The variation, which was very favourable to MBI, also provided that Crocodile would reimburse all shareholders for contributions to the purchase of land. This purported variation to the agreement is invalid (details in paragraph 7.9.3).
(a) WHEN rejecting requests for further funding for Maluk Bay, the NPF Board was remiss in not providing even a care and maintenance budget to protect its investment;
(b) MR Maladina’s unilateral decision to appoint his friend, Peter Petroulas, to review the Maluk Bay project was improper, beyond his authority and amounted to nepotism;
(c) MR Jewiss falsely informed Mr MacKenzie of MBI that Crocodile intended to fund the entire project knowing that this was contrary to the agreement and that the Crocodile Board had not resolved to do so;
(d) MR Wilson improperly purported to sign an amendment to the joint venture agreement, favouring MBI, at the expense of Crocodile. As Mr Wilson had an interest in MBI, was not authorised by Crocodile to amend the agreement and had such a clear conflict of interest, his action was improper as well as being legally ineffective.
After ceasing as managing director in April 1999, Mr Jewiss was directed to try and finalise the land title issue at Maluk Bay. No one seemed to have “on the ground” overall responsibility for the Indonesian operations and, with no funding, things came to a standstill.
The private management agreement between Crocodile and Gary Jewiss Ltd was eventually terminated in August 1999.
Financial Controls And Funding Of Crocodile’s Activities In Indonesia
Because of poor and incomplete records, some of which have not yet been returned to PNG, the commission has not been able to fully account for all funds expended on the Maluk Bay project.

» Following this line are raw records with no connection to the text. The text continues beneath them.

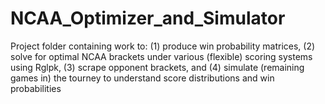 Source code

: # NCAA_Optimizer_and_Simulator
Project folder containing work to: (1) produce win probability matrices, (2) solve for optimal NCAA brackets under various (flexible) scoring systems using Rglpk, (3) scrape opponent brackets, and (4) simulate (remaining games in) the tourney to understand score distributions and win probabilities
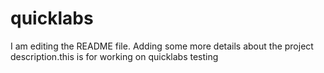 # quicklabs
I am editing the README file. Adding some more details about the project description.this is for working on quicklabs testing
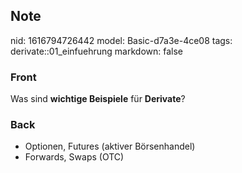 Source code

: ## Note
nid: 1616794726442
model: Basic-d7a3e-4ce08
tags: derivate::01_einfuehrung
markdown: false

### Front
Was sind <b>wichtige Beispiele</b> für <b>Derivate</b>?

### Back
<div>
  <div>
    <ul>
      <li>Optionen, Futures (aktiver Börsenhandel)
      <li>Forwards, Swaps (OTC)
    </ul>
  </div>
</div>
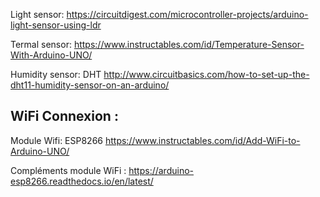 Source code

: Light sensor: https://circuitdigest.com/microcontroller-projects/arduino-light-sensor-using-ldr

Termal sensor: https://www.instructables.com/id/Temperature-Sensor-With-Arduino-UNO/

Humidity sensor: DHT http://www.circuitbasics.com/how-to-set-up-the-dht11-humidity-sensor-on-an-arduino/

## WiFi Connexion :
Module Wifi: ESP8266 https://www.instructables.com/id/Add-WiFi-to-Arduino-UNO/

Compléments module WiFi : https://arduino-esp8266.readthedocs.io/en/latest/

The management and directors of Crocodile were in breach of their duties under the Companies Act 1997 in this regard. As NPF was the sole shareholder of Crocodile, the management and Trustees of NPF must also be held responsible for not ensuring that the Crocodile Board (comprised entirely of NPF Trustees and officers) exercised proper control over the Crocodile management and maintained ultimate financial control.
Commission staff have pieced together the financial history of Maluk Bay and the results of this task are detailed in paragraph 8 of the report. It sets out details of amounts transferred through the Wilson HTM account ($US991,773), through D&J Consultants ($US145,000), through Patrick Goodfellow ($US41,000), the Bank Negara Account of PT Cipta Boga Baya (the “umbrella” company utilised by Crocodile) ($US783,573), Garry Jewiss-rent ($US22,200), direct funding from NPF ($US81,357), funding from Crocodile in PNG (K1,851,958) and funding from the Cikobas catering contract ($US80,550).
Funds Expended On The Maluk Bay Project
The various records show an investment of approximately K4.3 million in the Maluk Bay project, which has been written down to nil in the Crocodile books. See table below. (Transcript p. 6277)
A funding statement to PT Cipta Boga Baya was obtained. Commission staff have traced the known transfer of funds from the various sources mentioned above. Our Staff also obtained credit notes to confirm that these funds were received by the specified banks. The commission finds that there was no “leakage” of funds prior to their receipt into Crocodile’s bank accounts in Indonesia.